The Hall of Fame coach was a mentee to James Naismith and the orchestrator of the ‘secret game,’ one of the first integrated sporting events in the Jim Crow South

Duke versus Kansas is one of those matchups that feels like a rivalry despite technically not being one.

The two programs have only met 13 times before Tuesday’s matchup at the Champions Classic in Indianapolis (9:30 p.m. ET, ESPN), with the most recent game taking place in 2019 when No. 4 Duke edged out No. 3 Kansas 68-66 at the Champions Classic in New York City.

Save for a 102-77 Duke blowout of Kansas in 1989 at Cameron Indoor Stadium, the series has been decided on average by just more than five points per game. Not to mention, six games have taken place in the NCAA tournament, two in the Final Four, and the teams have met once in the national championship, where the Blue Devils prevailed, 72-65, in 1991 for the first of back-to-back championships.

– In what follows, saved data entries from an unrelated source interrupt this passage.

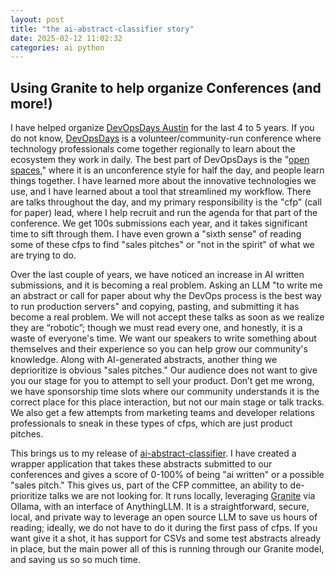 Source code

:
 ```yaml
---
layout: post
title: "the ai-abstract-classifier story"
date: 2025-02-12 11:02:32
categories: ai python
---
```


## Using Granite to help organize Conferences (and more!)

I have helped organize [DevOpsDays Austin][dodatx] for the last 4 to 5 years. If you do not know, [DevOpsDays][dod]
is a volunteer/community-run conference where technology professionals come together regionally to learn
about the ecosystem they work in daily. The best part of DevOpsDays is the "[open spaces][openspaces]," where it is an
unconference style for half the day, and people learn things together. I have learned more about the innovative
technologies we use, and I have learned about a tool that streamlined my workflow. There are talks throughout
the day, and my primary responsibility is the "cfp" (call for paper) lead, where I help recruit and run the
agenda for that part of the conference. We get 100s submissions each year, and it takes significant time to
sift through them. I have even grown a "sixth sense" of reading some of these cfps to find "sales pitches"
or "not in the spirit" of what we are trying to do.

Over the last couple of years, we have noticed an increase in AI written submissions, and it is becoming
a real problem. Asking an LLM "to write me an abstract or call for paper about why the DevOps process is
the best way to run production servers" and copying, pasting, and submitting it has become a real problem.
We will not accept these talks as soon as we realize they are “robotic”; though we must read every one, and
honestly, it is a waste of everyone's time. We want our speakers to write something about themselves and their
experience so you can help grow our community's knowledge. Along with AI-generated abstracts, another thing
we deprioritize is obvious "sales pitches." Our audience does not want to give you our stage for you to
attempt to sell your product. Don’t get me wrong, we have sponsorship time slots where our community
understands it is the correct place for this place interaction, but not our main stage or talk tracks.
We also get a few attempts from marketing teams and developer relations professionals to sneak in these
types of cfps, which are just product pitches.

This brings us to my release of [ai-abstract-classifier][github]. I have created a wrapper application that takes
these abstracts submitted to our conferences and gives a score of 0-100% of being "ai written" or a
possible "sales pitch." This gives us, part of the CFP committee, an ability to de-prioritize talks we
are not looking for. It runs locally, leveraging [Granite][granite] via Ollama, with an interface of AnythingLLM.
It is a straightforward, secure, local, and private way to leverage an open source LLM to save us hours
of reading; ideally, we do not have to do it during the first pass of cfps. If you want give it a shot,
it has support for CSVs and some test abstracts already in place, but the main power all of this is
running through our Granite model, and saving us so so much time.

[dod]: https://devopsdays.org
[openspaces]: https://devopsdays.org/open-space-format/
[github]: https://github.com/jjasghar/ai-abstract-classifier
[granite]: https://ollama.com/library/granite3.1-dense
[dodatx]: https://devopsdays.org/austin
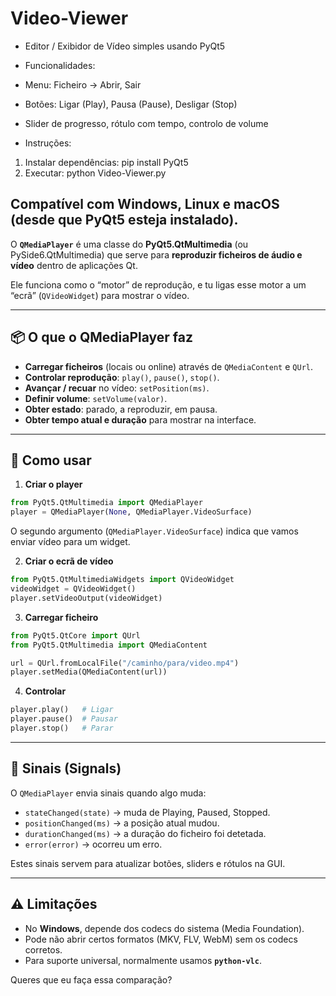 # Video-Viewer
- Editor / Exibidor de Vídeo simples usando PyQt5
- Funcionalidades:
 - Menu: Ficheiro -> Abrir, Sair
 - Botões: Ligar (Play), Pausa (Pause), Desligar (Stop)
 - Slider de progresso, rótulo com tempo, controlo de volume

- Instruções:
 1) Instalar dependências: pip install PyQt5
 2) Executar: python Video-Viewer.py

Compatível com Windows, Linux e macOS (desde que PyQt5 esteja instalado).
---
O **`QMediaPlayer`** é uma classe do **PyQt5.QtMultimedia** (ou PySide6.QtMultimedia) que serve para **reproduzir ficheiros de áudio e vídeo** dentro de aplicações Qt.

Ele funciona como o “motor” de reprodução, e tu ligas esse motor a um “ecrã” (`QVideoWidget`) para mostrar o vídeo.

---

## 📦 O que o QMediaPlayer faz

* **Carregar ficheiros** (locais ou online) através de `QMediaContent` e `QUrl`.
* **Controlar reprodução**: `play()`, `pause()`, `stop()`.
* **Avançar / recuar** no vídeo: `setPosition(ms)`.
* **Definir volume**: `setVolume(valor)`.
* **Obter estado**: parado, a reproduzir, em pausa.
* **Obter tempo atual e duração** para mostrar na interface.

---

## 🔌 Como usar

1. **Criar o player**

```python
from PyQt5.QtMultimedia import QMediaPlayer
player = QMediaPlayer(None, QMediaPlayer.VideoSurface)
```

O segundo argumento (`QMediaPlayer.VideoSurface`) indica que vamos enviar vídeo para um widget.

2. **Criar o ecrã de vídeo**

```python
from PyQt5.QtMultimediaWidgets import QVideoWidget
videoWidget = QVideoWidget()
player.setVideoOutput(videoWidget)
```

3. **Carregar ficheiro**

```python
from PyQt5.QtCore import QUrl
from PyQt5.QtMultimedia import QMediaContent

url = QUrl.fromLocalFile("/caminho/para/video.mp4")
player.setMedia(QMediaContent(url))
```

4. **Controlar**

```python
player.play()   # Ligar
player.pause()  # Pausar
player.stop()   # Parar
```

---

## 📡 Sinais (Signals)

O `QMediaPlayer` envia sinais quando algo muda:

* `stateChanged(state)` → muda de Playing, Paused, Stopped.
* `positionChanged(ms)` → a posição atual mudou.
* `durationChanged(ms)` → a duração do ficheiro foi detetada.
* `error(error)` → ocorreu um erro.

Estes sinais servem para atualizar botões, sliders e rótulos na GUI.

---

## ⚠️ Limitações

* No **Windows**, depende dos codecs do sistema (Media Foundation).
* Pode não abrir certos formatos (MKV, FLV, WebM) sem os codecs corretos.
* Para suporte universal, normalmente usamos **`python-vlc`**.

Queres que eu faça essa comparação?

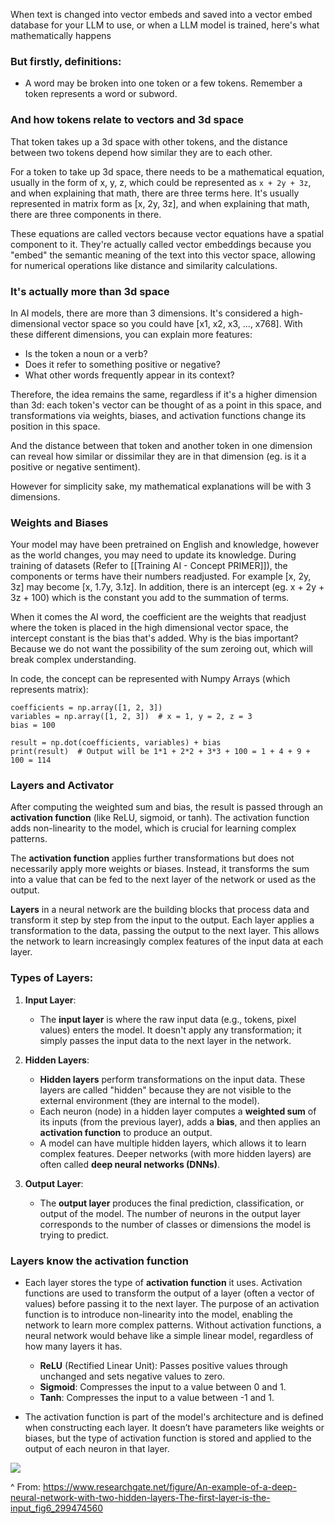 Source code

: When text is changed into vector embeds and saved into a vector embed database for your LLM to use, or when a LLM model is trained, here's what mathematically happens

### **But firstly, definitions:**
- A word may be broken into one token or a few tokens. Remember a token represents a word or subword.

### **And how tokens relate to vectors and 3d space**
That token takes up a 3d space with other tokens, and the distance between two tokens depend how similar they are to each other.

For a token to take up 3d space, there needs to be a mathematical equation, usually in the form of x, y, z, which could be represented as `x + 2y + 3z`, and when explaining that math, there are three terms here. It's usually represented in matrix form as [x, 2y, 3z], and when explaining that math, there are three components in there.

These equations are called vectors because vector equations have a spatial component to it. They're actually called vector embeddings because you "embed" the semantic meaning of the text into this vector space, allowing for numerical operations like distance and similarity calculations.

### **It's actually more than 3d space**
In AI models, there are more than 3 dimensions. It's considered a high-dimensional vector space so you could have [x1, x2, x3, ..., x768]. With these different dimensions, you can explain more features:
- Is the token a noun or a verb?
- Does it refer to something positive or negative?
- What other words frequently appear in its context?
  
Therefore, the idea remains the same, regardless if it's a higher dimension than 3d: each token's vector can be thought of as a point in this space, and transformations via weights, biases, and activation functions change its position in this space.

And the distance between that token and another token in one dimension can reveal how similar or dissimilar they are in that dimension (eg. is it a positive or negative sentiment).

However for simplicity sake, my mathematical explanations will be with 3 dimensions.

### **Weights and Biases**
Your model may have been pretrained on English and knowledge, however as the world changes, you may need to update its knowledge. During training of datasets (Refer to [[Training AI - Concept PRIMER]]), the components or terms have their numbers readjusted. For example [x, 2y, 3z] may become [x, 1.7y, 3.1z]. In addition, there is an intercept (eg. x + 2y + 3z + 100) which is the constant you add to the summation of terms.

When it comes the AI word, the coefficient are the weights that readjust where the token is placed in the high dimensional vector space, the intercept constant is the bias that's added. Why is the bias important? Because we do not want the possibility of the sum zeroing out, which will break complex understanding.

In code, the concept can be represented with Numpy Arrays (which represents matrix):
```
coefficients = np.array([1, 2, 3])
variables = np.array([1, 2, 3])  # x = 1, y = 2, z = 3
bias = 100

result = np.dot(coefficients, variables) + bias
print(result)  # Output will be 1*1 + 2*2 + 3*3 + 100 = 1 + 4 + 9 + 100 = 114

```

### **Layers and Activator**

After computing the weighted sum and bias, the result is passed through an **activation function** (like ReLU, sigmoid, or tanh). The activation function adds non-linearity to the model, which is crucial for learning complex patterns.

The **activation function** applies further transformations but does not necessarily apply more weights or biases. Instead, it transforms the sum into a value that can be fed to the next layer of the network or used as the output.

**Layers** in a neural network are the building blocks that process data and transform it step by step from the input to the output. Each layer applies a transformation to the data, passing the output to the next layer. This allows the network to learn increasingly complex features of the input data at each layer.

### Types of Layers:

1. **Input Layer**:
    
    - The **input layer** is where the raw input data (e.g., tokens, pixel values) enters the model. It doesn't apply any transformation; it simply passes the input data to the next layer in the network.
      
2. **Hidden Layers**:
    
    - **Hidden layers** perform transformations on the input data. These layers are called "hidden" because they are not visible to the external environment (they are internal to the model).
    - Each neuron (node) in a hidden layer computes a **weighted sum** of its inputs (from the previous layer), adds a **bias**, and then applies an **activation function** to produce an output.
    - A model can have multiple hidden layers, which allows it to learn complex features. Deeper networks (with more hidden layers) are often called **deep neural networks (DNNs)**.
      
3. **Output Layer**:
    
    - The **output layer** produces the final prediction, classification, or output of the model. The number of neurons in the output layer corresponds to the number of classes or dimensions the model is trying to predict.

### Layers know the activation function

- Each layer stores the type of **activation function** it uses. Activation functions are used to transform the output of a layer (often a vector of values) before passing it to the next layer. The purpose of an activation function is to introduce non-linearity into the model, enabling the network to learn more complex patterns. Without activation functions, a neural network would behave like a simple linear model, regardless of how many layers it has.
    
    - **ReLU** (Rectified Linear Unit): Passes positive values through unchanged and sets negative values to zero.
    - **Sigmoid**: Compresses the input to a value between 0 and 1.
    - **Tanh**: Compresses the input to a value between -1 and 1.
      
- The activation function is part of the model's architecture and is defined when constructing each layer. It doesn’t have parameters like weights or biases, but the type of activation function is stored and applied to the output of each neuron in that layer.

![](u1C5bjE.png)

^ From: https://www.researchgate.net/figure/An-example-of-a-deep-neural-network-with-two-hidden-layers-The-first-layer-is-the-input_fig6_299474560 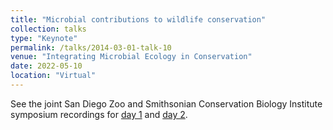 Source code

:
 ```yaml
---
title: "Microbial contributions to wildlife conservation"
collection: talks
type: "Keynote"
permalink: /talks/2014-03-01-talk-10
venue: "Integrating Microbial Ecology in Conservation"
date: 2022-05-10
location: "Virtual"
---
```


See the joint San Diego Zoo and Smithsonian Conservation Biology Institute symposium recordings for [day 1](<https://www.youtube.com/watch?v=pAB2siM7lB8>) and [day 2](<https://www.youtube.com/watch?v=it7-IbhkVbw>).  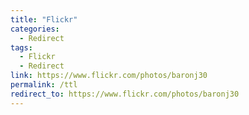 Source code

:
 ```yaml
---
title: "Flickr"
categories:
  - Redirect
tags:
  - Flickr
  - Redirect
link: https://www.flickr.com/photos/baronj30
permalink: /ttl
redirect_to: https://www.flickr.com/photos/baronj30
---
```

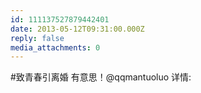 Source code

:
 ```yaml
---
id: 111137527879442401
date: 2013-05-12T09:31:00.000Z
reply: false
media_attachments: 0
---
```


#致青春引离婚 有意思！@qqmantuoluo 详情: ​​​​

But while the teams’ respective histories are long and accomplished (they’ve claimed nine national titles and a combined 128 regular-season and tournament conference championships), what’s less known about the programs are their shared history as it pertains to the evolution and racial integration of college basketball. This history involves the inventor of basketball, a historically Black college, and … John Calipari.

And all those interconnected strings lead back to one man: John McLendon.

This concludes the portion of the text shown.